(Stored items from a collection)
◆ ◆ ◆ ◆ ◆
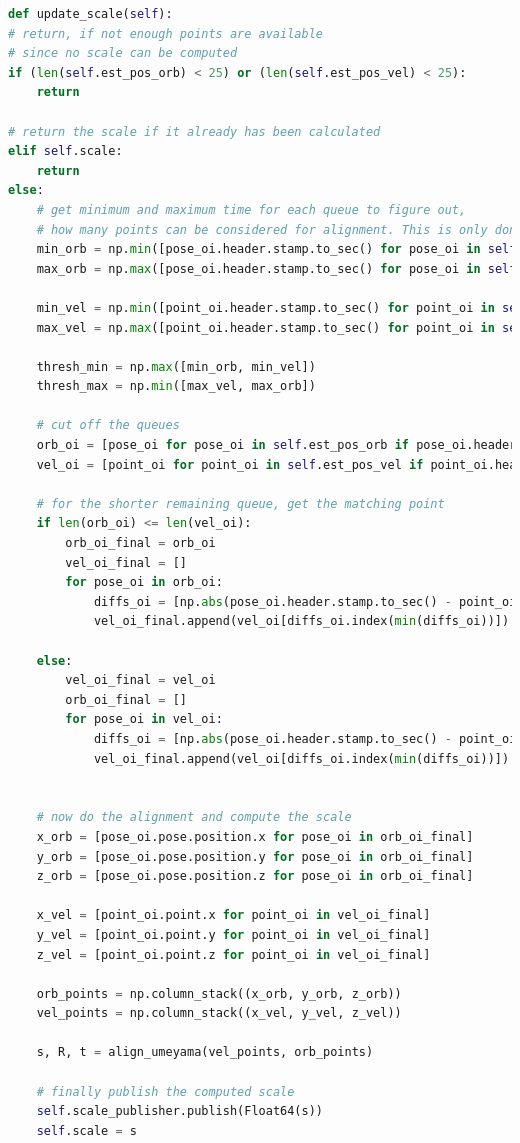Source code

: 	
	\begin{lstlisting}[language=python, caption=Main part of the scale estimation node, label=lst:scaleup]
def update_scale(self):
# return, if not enough points are available
# since no scale can be computed
if (len(self.est_pos_orb) < 25) or (len(self.est_pos_vel) < 25):
	return

# return the scale if it already has been calculated    
elif self.scale:
	return
else:
	# get minimum and maximum time for each queue to figure out, 
	# how many points can be considered for alignment. This is only done once!
	min_orb = np.min([pose_oi.header.stamp.to_sec() for pose_oi in self.est_pos_orb])
	max_orb = np.max([pose_oi.header.stamp.to_sec() for pose_oi in self.est_pos_orb])

	min_vel = np.min([point_oi.header.stamp.to_sec() for point_oi in self.est_pos_vel])
	max_vel = np.max([point_oi.header.stamp.to_sec() for point_oi in self.est_pos_vel])

	thresh_min = np.max([min_orb, min_vel])
	thresh_max = np.min([max_vel, max_orb])

	# cut off the queues
	orb_oi = [pose_oi for pose_oi in self.est_pos_orb if pose_oi.header.stamp.to_sec() > thresh_min]
	vel_oi = [point_oi for point_oi in self.est_pos_vel if point_oi.header.stamp.to_sec() > thresh_min]

	# for the shorter remaining queue, get the matching point
	if len(orb_oi) <= len(vel_oi): 
		orb_oi_final = orb_oi
		vel_oi_final = []
		for pose_oi in orb_oi: 
			diffs_oi = [np.abs(pose_oi.header.stamp.to_sec() - point_oi.header.stamp.to_sec()) for point_oi in vel_oi]
			vel_oi_final.append(vel_oi[diffs_oi.index(min(diffs_oi))])

	else:
		vel_oi_final = vel_oi
		orb_oi_final = []
		for pose_oi in vel_oi: 
			diffs_oi = [np.abs(pose_oi.header.stamp.to_sec() - point_oi.header.stamp.to_sec()) for point_oi in orb_oi]
			vel_oi_final.append(vel_oi[diffs_oi.index(min(diffs_oi))])


	# now do the alignment and compute the scale
	x_orb = [pose_oi.pose.position.x for pose_oi in orb_oi_final]
	y_orb = [pose_oi.pose.position.y for pose_oi in orb_oi_final]
	z_orb = [pose_oi.pose.position.z for pose_oi in orb_oi_final]

	x_vel = [point_oi.point.x for point_oi in vel_oi_final]
	y_vel = [point_oi.point.y for point_oi in vel_oi_final]
	z_vel = [point_oi.point.z for point_oi in vel_oi_final]
	
	orb_points = np.column_stack((x_orb, y_orb, z_orb))
	vel_points = np.column_stack((x_vel, y_vel, z_vel))

	s, R, t = align_umeyama(vel_points, orb_points)

	# finally publish the computed scale 
	self.scale_publisher.publish(Float64(s))
	self.scale = s
	\end{lstlisting}
	
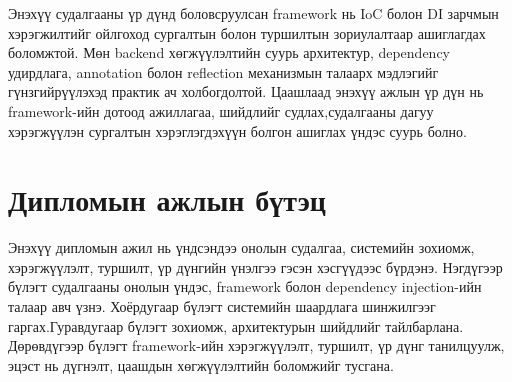 Энэхүү судалгааны үр дүнд боловсруулсан framework нь IoC болон DI зарчмын хэрэгжилтийг ойлгоход сургалтын болон туршилтын зориулалтаар ашиглагдах боломжтой. Мөн backend хөгжүүлэлтийн суурь архитектур, dependency удирдлага, annotation болон reflection механизмын талаарх мэдлэгийг гүнзгийрүүлэхэд практик ач холбогдолтой. Цаашлаад энэхүү ажлын үр дүн нь framework-ийн дотоод ажиллагаа, шийдлийг судлах,судалгааны дагуу хэрэгжүүлэн сургалтын хэрэглэгдэхүүн болгон ашиглах үндэс суурь болно.

\section*{Дипломын ажлын бүтэц}

Энэхүү дипломын ажил нь үндсэндээ онолын судалгаа, системийн зохиомж, хэрэгжүүлэлт, туршилт, үр дүнгийн үнэлгээ гэсэн хэсгүүдээс бүрдэнэ. Нэгдүгээр бүлэгт судалгааны онолын үндэс, framework болон dependency injection-ийн талаар авч үзнэ. Хоёрдугаар бүлэгт системийн шаардлага шинжилгээг гаргах.Гуравдугаар бүлэгт зохиомж, архитектурын шийдлийг тайлбарлана. Дөрөвдүгээр бүлэгт framework-ийн хэрэгжүүлэлт, туршилт, үр дүнг танилцуулж, эцэст нь дүгнэлт, цаашдын хөгжүүлэлтийн боломжийг тусгана.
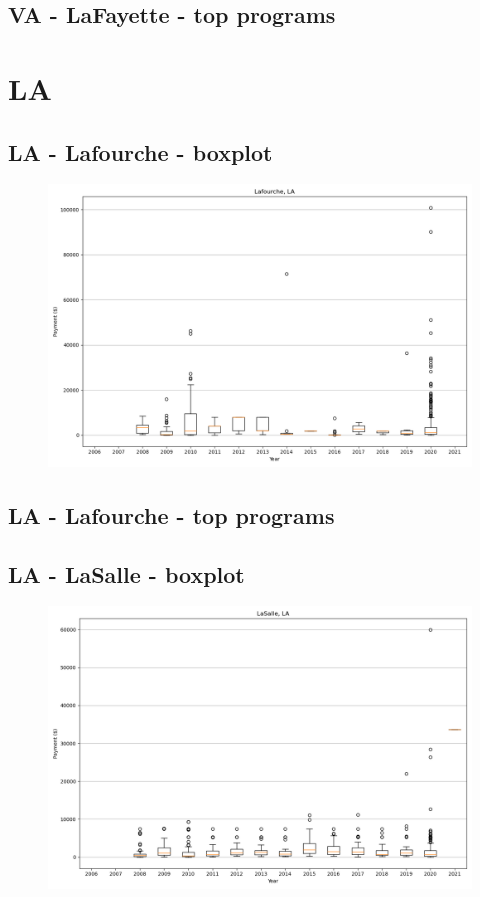 \subsection*{VA - LaFayette - top programs}

\newpage
\section*{LA}
\subsection*{LA - Lafourche - boxplot}
\begin{figure}[h]
\centering
\includegraphics[width=7in]{../output/boxplots/counties/Lafourche-LA_boxplot.png}
\end{figure}


\subsection*{LA - Lafourche - top programs}

\newpage
\subsection*{LA - LaSalle - boxplot}
\begin{figure}[h]
\centering
\includegraphics[width=7in]{../output/boxplots/counties/LaSalle-LA_boxplot.png}
\end{figure}


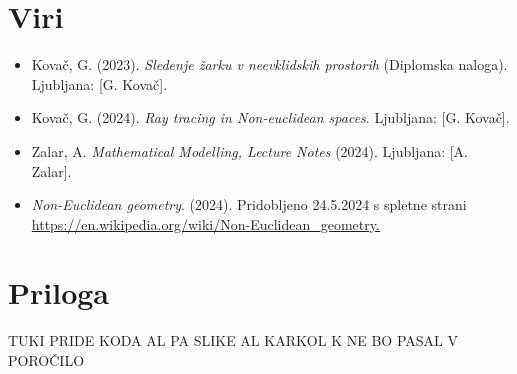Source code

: \documentclass[titlepage]{article}
\begin{document}
\section{Viri}
\begin{itemize}
  \item Kovač, G. (2023). \textit{Sledenje žarku v neevklidskih
prostorih} (Diplomska naloga). Ljubljana: [G. Kovač].
  \item Kovač, G. (2024). \textit{Ray tracing in Non-euclidean spaces}. Ljubljana: [G. Kovač].
  \item Zalar, A. \textit{Mathematical Modelling, Lecture Notes} (2024). Ljubljana: [A. Zalar].
    \item \textit{Non-Euclidean geometry}. (2024). Pridobljeno 24.5.2024 s spletne strani \url{https://en.wikipedia.org/wiki/Non-Euclidean_geometry.}
\end{itemize}

\section{Priloga}
TUKI PRIDE KODA AL PA SLIKE AL KARKOL K NE BO PASAL V POROČILO
\end{document}
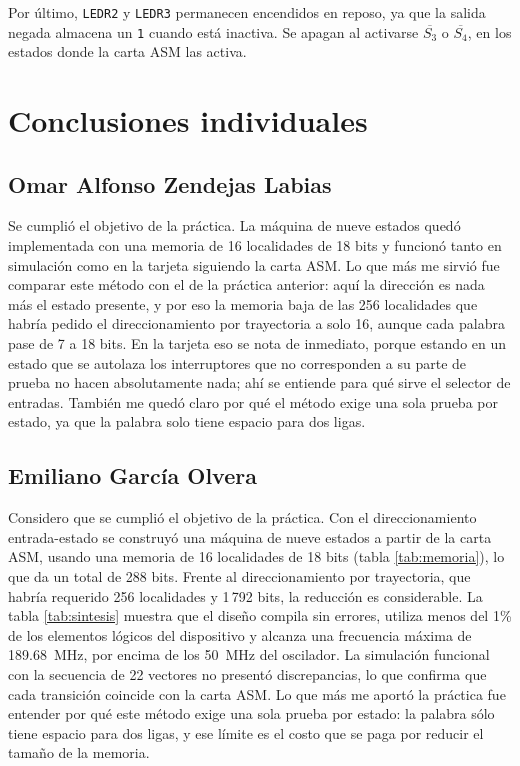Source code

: Por último, \texttt{LEDR2} y \texttt{LEDR3} permanecen encendidos en reposo, ya que la salida
negada almacena un \texttt{1} cuando está inactiva. Se apagan al activarse $\overline{S_3}$ o
$\overline{S_4}$, en los estados donde la carta ASM las activa.

\section{Conclusiones individuales}

\subsection{Omar Alfonso Zendejas Labias}

Se cumplió el objetivo de la práctica. La máquina de nueve estados quedó implementada con
una memoria de 16 localidades de 18 bits y funcionó tanto en simulación como en la tarjeta
siguiendo la carta ASM. Lo que más me sirvió fue comparar este método con el de la práctica
anterior: aquí la dirección es nada más el estado presente, y por eso la memoria baja de
las 256 localidades que habría pedido el direccionamiento por trayectoria a solo 16, aunque
cada palabra pase de 7 a 18 bits. En la tarjeta eso se nota de inmediato, porque estando en
un estado que se autolaza los interruptores que no corresponden a su parte de prueba no
hacen absolutamente nada; ahí se entiende para qué sirve el selector de entradas. También
me quedó claro por qué el método exige una sola prueba por estado, ya que la palabra solo
tiene espacio para dos ligas.

\subsection{Emiliano García Olvera}

Considero que se cumplió el objetivo de la práctica. Con el direccionamiento entrada-estado
se construyó una máquina de nueve estados a partir de la carta ASM, usando una memoria de
16 localidades de 18 bits (tabla \ref{tab:memoria}), lo que da un total de 288 bits. Frente
al direccionamiento por trayectoria, que habría requerido 256 localidades y 1\,792 bits, la
reducción es considerable. La tabla \ref{tab:sintesis} muestra que el diseño compila sin
errores, utiliza menos del 1\% de los elementos lógicos del dispositivo y alcanza una
frecuencia máxima de 189.68~MHz, por encima de los 50~MHz del oscilador. La simulación
funcional con la secuencia de 22 vectores no presentó discrepancias, lo que confirma que
cada transición coincide con la carta ASM. Lo que más me aportó la práctica fue entender por
qué este método exige una sola prueba por estado: la palabra sólo tiene espacio para dos
ligas, y ese límite es el costo que se paga por reducir el tamaño de la memoria.

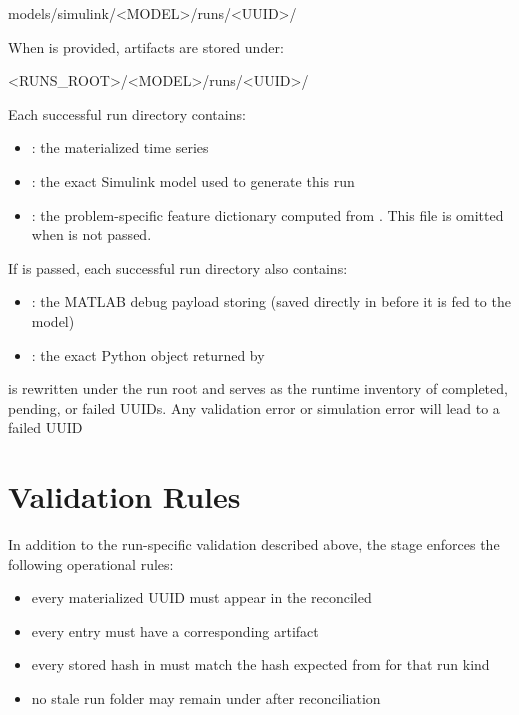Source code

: \documentclass[11pt]{article}
\begin{document}
\begin{DocCode}
models/simulink/<MODEL>/runs/<UUID>/
\end{DocCode}

When  is provided, artifacts are stored under:

\begin{DocCode}
<RUNS_ROOT>/<MODEL>/runs/<UUID>/
\end{DocCode}

Each successful run directory contains:
\begin{itemize}
\item {}: the materialized time series
\item {}: the exact Simulink model used to generate this run
\item {}: the problem-specific feature dictionary computed from . This file is omitted when  is not passed.
\end{itemize}

If  is passed, each successful run directory also contains:
\begin{itemize}
\item {}: the MATLAB debug payload storing  (saved directly in  before it is fed to the model)
\item {}: the exact Python object returned by 
\end{itemize}

 is rewritten under the run root and serves as the runtime inventory of completed, pending, or failed UUIDs. Any validation error or simulation error will lead to a failed UUID



\section*{Validation Rules}

In addition to the run-specific validation described above, the stage enforces the following operational rules:

\begin{itemize}
\item every materialized UUID must appear in the reconciled 
\item every  entry must have a corresponding  artifact
\item every stored hash in  must match the hash expected from  for that run kind
\item no stale run folder may remain under  after reconciliation
\end{itemize}
\end{document}
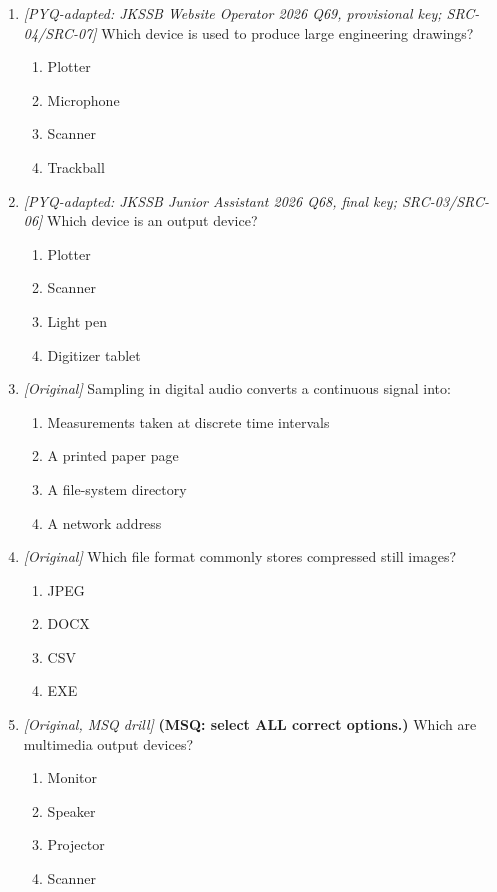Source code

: \begin{enumerate}[label=\textbf{Q\arabic*.}, leftmargin=*]
  \begin{enumerate}[label=\Alph*.]
    \item .jpg -- image
    \item .mp3 -- audio
    \item .mp4 -- video
    \item .jpg -- spreadsheet
  \end{enumerate}
\item \textit{[PYQ-adapted: JKSSB Website Operator 2026 Q69, provisional key; SRC-04/SRC-07]} Which device is used to produce large engineering drawings?
  \begin{enumerate}[label=\Alph*.]
\item Plotter
   \item Microphone
   \item Scanner
   \item Trackball
  \end{enumerate}

\item \textit{[PYQ-adapted: JKSSB Junior Assistant 2026 Q68, final key; SRC-03/SRC-06]} Which device is an output device?
  \begin{enumerate}[label=\Alph*.]
\item Plotter
   \item Scanner
   \item Light pen
   \item Digitizer tablet
  \end{enumerate}

\item \textit{[Original]} Sampling in digital audio converts a continuous signal into:
  \begin{enumerate}[label=\Alph*.]
\item Measurements taken at discrete time intervals
   \item A printed paper page
   \item A file-system directory
   \item A network address
  \end{enumerate}

\item \textit{[Original]} Which file format commonly stores compressed still images?
  \begin{enumerate}[label=\Alph*.]
\item JPEG
   \item DOCX
   \item CSV
   \item EXE
  \end{enumerate}

\item \textit{[Original, MSQ drill]} \textbf{(MSQ: select ALL correct options.)} Which are multimedia output devices?
  \begin{enumerate}[label=\Alph*.]
\item Monitor
   \item Speaker
   \item Projector
   \item Scanner
  \end{enumerate}

\end{enumerate}
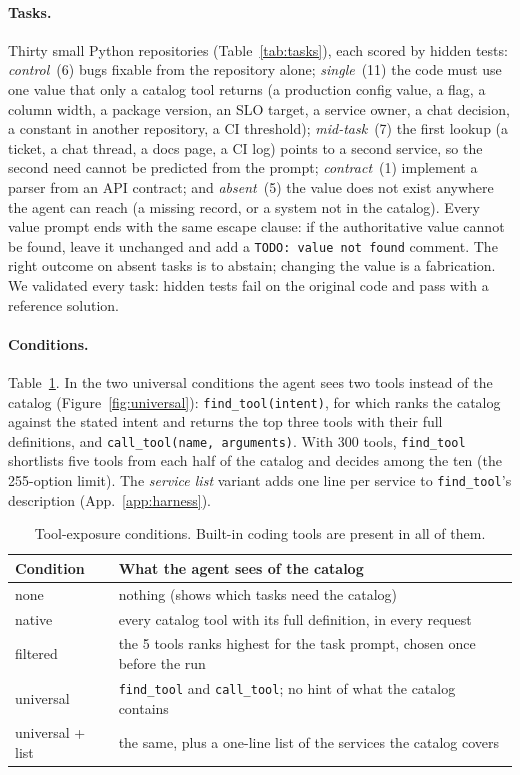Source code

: \paragraph{Tasks.} Thirty small Python repositories (Table~\ref{tab:tasks}), each scored by hidden tests:
\emph{control}~(6) bugs fixable from the repository alone; \emph{single}~(11) the code must use one value that
only a catalog tool returns (a production config value, a flag, a column width, a package version, an SLO
target, a service owner, a chat decision, a constant in another repository, a CI threshold); \emph{mid-task}~(7)
the first lookup (a ticket, a chat thread, a docs page, a CI log) points to a second service, so the second need
cannot be predicted from the prompt; \emph{contract}~(1) implement a parser from an API contract; and
\emph{absent}~(5) the value does not exist anywhere the agent can reach (a missing record, or a system not in
the catalog). Every value prompt ends with the same escape clause: if the authoritative value cannot be found,
leave it unchanged and add a \texttt{TODO: value not found} comment. The right outcome on absent tasks is to
abstain; changing the value is a fabrication. We validated every task: hidden tests fail on the original code
and pass with a reference solution.

\paragraph{Conditions.} Table~\ref{tab:hconditions}. In the two universal conditions the agent sees two tools
instead of the catalog (Figure~\ref{fig:universal}): \texttt{find\_tool(intent)}, for which \msd{} ranks
the catalog against the stated intent and returns the top three tools with their full definitions, and
\texttt{call\_tool(name, arguments)}. With 300 tools, \texttt{find\_tool} shortlists five tools from each half of
the catalog and decides among the ten (the 255-option limit). The \emph{service list} variant adds one line per
service to \texttt{find\_tool}'s description (App.~\ref{app:harness}).

\begin{table}[t]
\centering\small
\caption{Tool-exposure conditions. Built-in coding tools are present in all of them.}
\label{tab:hconditions}
\begin{tabularx}{\linewidth}{@{}l X@{}}
\toprule
Condition & What the agent sees of the catalog \\
\midrule
none & nothing (shows which tasks need the catalog) \\
native & every catalog tool with its full definition, in every request \\
filtered & the 5 tools \msd{} ranks highest for the task prompt, chosen once before the run \\
universal & \texttt{find\_tool} and \texttt{call\_tool}; no hint of what the catalog contains \\
universal + list & the same, plus a one-line list of the services the catalog covers \\
\bottomrule
\end{tabularx}
\end{table}

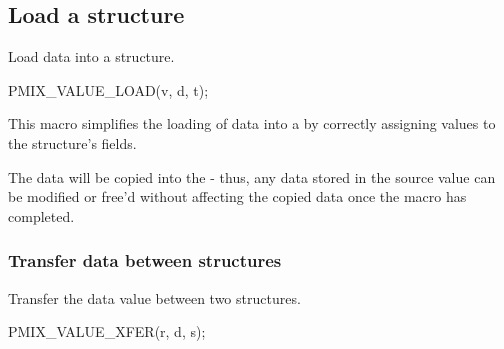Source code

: \begin{arglist}
\end{arglist}

\subsection{Load a  structure}

\summary

Load data into a  structure.

\cspecificstart
\begin{codepar}
PMIX_VALUE_LOAD(v, d, t);
\end{codepar}
\cspecificend

\begin{arglist}
\end{arglist}

\descr

This macro simplifies the loading of data into a  by correctly assigning values to the structure's fields.

\adviceuserstart
The data will be copied into the  - thus, any data stored in the source value can be modified or free'd without affecting the copied data once the macro has completed.
\adviceuserend


\subsubsection{Transfer data between  structures}

\summary

Transfer the data value between two  structures.

\cspecificstart
\begin{codepar}
PMIX_VALUE_XFER(r, d, s);
\end{codepar}
\cspecificend

\begin{arglist}
\end{arglist}

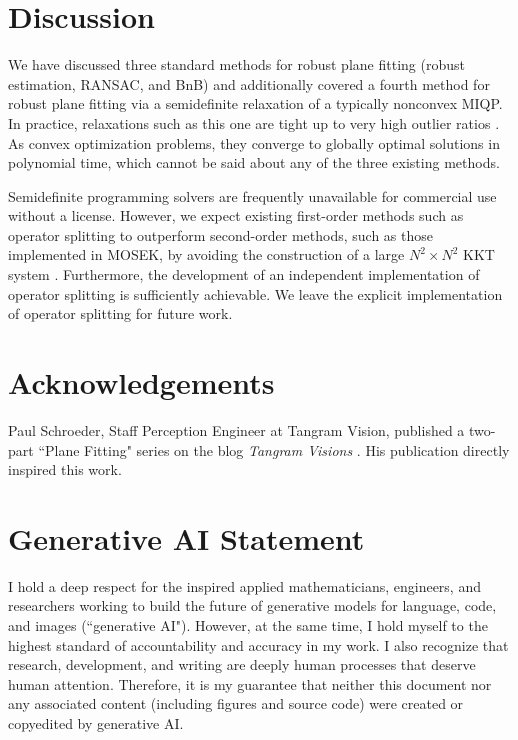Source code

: \documentclass[conference]{IEEEtran}
\begin{document}
\section{Discussion}

We have discussed three standard methods for robust plane fitting (robust estimation, RANSAC, and BnB) and additionally covered a fourth method for robust plane fitting via a semidefinite relaxation of a typically nonconvex MIQP.  In practice, relaxations such as this one are tight up to very high outlier ratios \cite{quasar}.  As convex optimization problems, they converge to globally optimal solutions in polynomial time, which cannot be said about any of the three existing methods.

Semidefinite programming solvers are frequently unavailable for commercial use without a license.  However, we expect existing first-order methods such as operator splitting to outperform second-order methods, such as those implemented in MOSEK, by avoiding the construction of a large \( N^2 \times N^2 \) KKT system \cite{admm, mosek}.  Furthermore, the development of an independent implementation of operator splitting is sufficiently achievable.  We leave the explicit implementation of operator splitting for future work.

\section*{Acknowledgements}

Paul Schroeder, Staff Perception Engineer at Tangram Vision, published a two-part ``Plane Fitting" series on the blog \textit{Tangram Visions} \cite{gradients}.  His publication directly inspired this work.

\section*{Generative AI Statement}

I hold a deep respect for the inspired applied mathematicians, engineers, and researchers working to build the future of generative models for language, code, and images (``generative AI").  However, at the same time, I hold myself to the highest standard of accountability and accuracy in my work.  I also recognize that research, development, and writing are deeply human processes that deserve human attention.  Therefore, it is my guarantee that neither this document nor any associated content (including figures and source code) were created or copyedited by generative AI.
\end{document}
◆ ◆ ◆ ◆ ◆
Copy out the lines starting at the one containing "I hold a deep" and ending with the last line of the entries. Include nothing else.

I hold a deep respect for the inspired applied mathematicians, engineers, and researchers working to build the future of generative models for language, code, and images (``generative AI").  However, at the same time, I hold myself to the highest standard of accountability and accuracy in my work.  I also recognize that research, development, and writing are deeply human processes that deserve human attention.  Therefore, it is my guarantee that neither this document nor any associated content (including figures and source code) were created or copyedited by generative AI.
\end{document}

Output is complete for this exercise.